- Stored records -
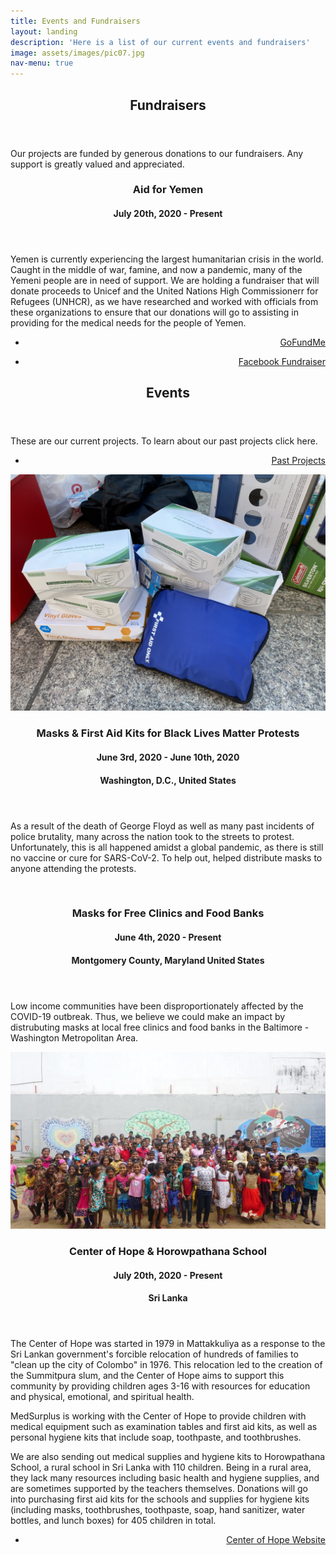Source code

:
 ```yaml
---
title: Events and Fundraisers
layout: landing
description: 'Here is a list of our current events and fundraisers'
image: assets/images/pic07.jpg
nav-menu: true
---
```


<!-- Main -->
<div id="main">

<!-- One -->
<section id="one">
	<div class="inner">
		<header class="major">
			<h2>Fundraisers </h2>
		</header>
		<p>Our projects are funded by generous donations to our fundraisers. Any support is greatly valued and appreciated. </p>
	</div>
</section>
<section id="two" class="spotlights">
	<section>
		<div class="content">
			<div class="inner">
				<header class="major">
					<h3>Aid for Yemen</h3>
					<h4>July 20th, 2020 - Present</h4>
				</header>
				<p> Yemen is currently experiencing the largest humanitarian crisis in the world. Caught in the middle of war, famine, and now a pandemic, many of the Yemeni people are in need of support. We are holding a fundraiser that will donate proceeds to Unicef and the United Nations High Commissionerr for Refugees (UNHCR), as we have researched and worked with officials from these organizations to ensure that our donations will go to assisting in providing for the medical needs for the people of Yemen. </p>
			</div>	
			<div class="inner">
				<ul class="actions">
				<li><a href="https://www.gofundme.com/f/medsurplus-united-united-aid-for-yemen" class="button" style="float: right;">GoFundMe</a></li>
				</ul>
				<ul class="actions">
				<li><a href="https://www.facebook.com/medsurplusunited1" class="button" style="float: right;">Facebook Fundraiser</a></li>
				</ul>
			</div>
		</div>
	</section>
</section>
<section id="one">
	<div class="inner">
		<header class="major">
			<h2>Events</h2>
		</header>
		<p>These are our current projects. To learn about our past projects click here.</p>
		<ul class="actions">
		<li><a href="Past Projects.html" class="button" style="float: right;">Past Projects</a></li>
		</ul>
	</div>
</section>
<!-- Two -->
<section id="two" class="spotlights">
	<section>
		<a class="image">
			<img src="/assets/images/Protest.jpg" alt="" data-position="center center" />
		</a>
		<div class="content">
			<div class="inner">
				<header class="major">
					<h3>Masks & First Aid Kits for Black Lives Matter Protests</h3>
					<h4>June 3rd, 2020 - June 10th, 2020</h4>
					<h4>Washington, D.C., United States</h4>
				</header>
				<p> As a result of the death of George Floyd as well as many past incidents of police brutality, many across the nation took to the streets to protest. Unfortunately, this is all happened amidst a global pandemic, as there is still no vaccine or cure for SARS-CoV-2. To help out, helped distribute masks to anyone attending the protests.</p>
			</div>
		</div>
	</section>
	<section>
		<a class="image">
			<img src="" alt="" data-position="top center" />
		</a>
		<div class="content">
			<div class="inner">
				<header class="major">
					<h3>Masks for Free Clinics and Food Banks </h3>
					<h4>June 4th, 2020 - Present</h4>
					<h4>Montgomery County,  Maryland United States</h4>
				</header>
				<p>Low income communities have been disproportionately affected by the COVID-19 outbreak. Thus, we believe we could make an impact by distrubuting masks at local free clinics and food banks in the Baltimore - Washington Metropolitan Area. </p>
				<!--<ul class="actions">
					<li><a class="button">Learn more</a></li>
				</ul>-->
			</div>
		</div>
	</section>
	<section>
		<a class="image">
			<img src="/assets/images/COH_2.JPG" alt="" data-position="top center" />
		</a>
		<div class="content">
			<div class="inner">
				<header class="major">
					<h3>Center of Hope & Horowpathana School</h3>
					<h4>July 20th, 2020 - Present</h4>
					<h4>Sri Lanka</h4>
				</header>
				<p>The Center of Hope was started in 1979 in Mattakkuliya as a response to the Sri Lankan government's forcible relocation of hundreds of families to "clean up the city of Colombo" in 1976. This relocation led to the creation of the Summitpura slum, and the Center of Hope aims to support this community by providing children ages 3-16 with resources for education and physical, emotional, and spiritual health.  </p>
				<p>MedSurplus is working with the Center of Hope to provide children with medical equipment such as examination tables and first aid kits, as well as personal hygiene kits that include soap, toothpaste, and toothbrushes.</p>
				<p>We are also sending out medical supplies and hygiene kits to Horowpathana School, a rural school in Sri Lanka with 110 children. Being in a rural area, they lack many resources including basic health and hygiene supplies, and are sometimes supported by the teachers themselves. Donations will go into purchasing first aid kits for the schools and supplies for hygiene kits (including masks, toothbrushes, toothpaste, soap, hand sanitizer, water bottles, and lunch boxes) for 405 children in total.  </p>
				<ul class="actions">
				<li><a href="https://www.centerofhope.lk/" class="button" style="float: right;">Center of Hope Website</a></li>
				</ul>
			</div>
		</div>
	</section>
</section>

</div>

- WORK TO BE COMPLETED -
Every line above with the word "position" belongs in the answer, copied as written.

- EXERCISE ANSWER -
			<img src="/assets/images/Protest.jpg" alt="" data-position="center center" />
			<img src="" alt="" data-position="top center" />
			<img src="/assets/images/COH_2.JPG" alt="" data-position="top center" />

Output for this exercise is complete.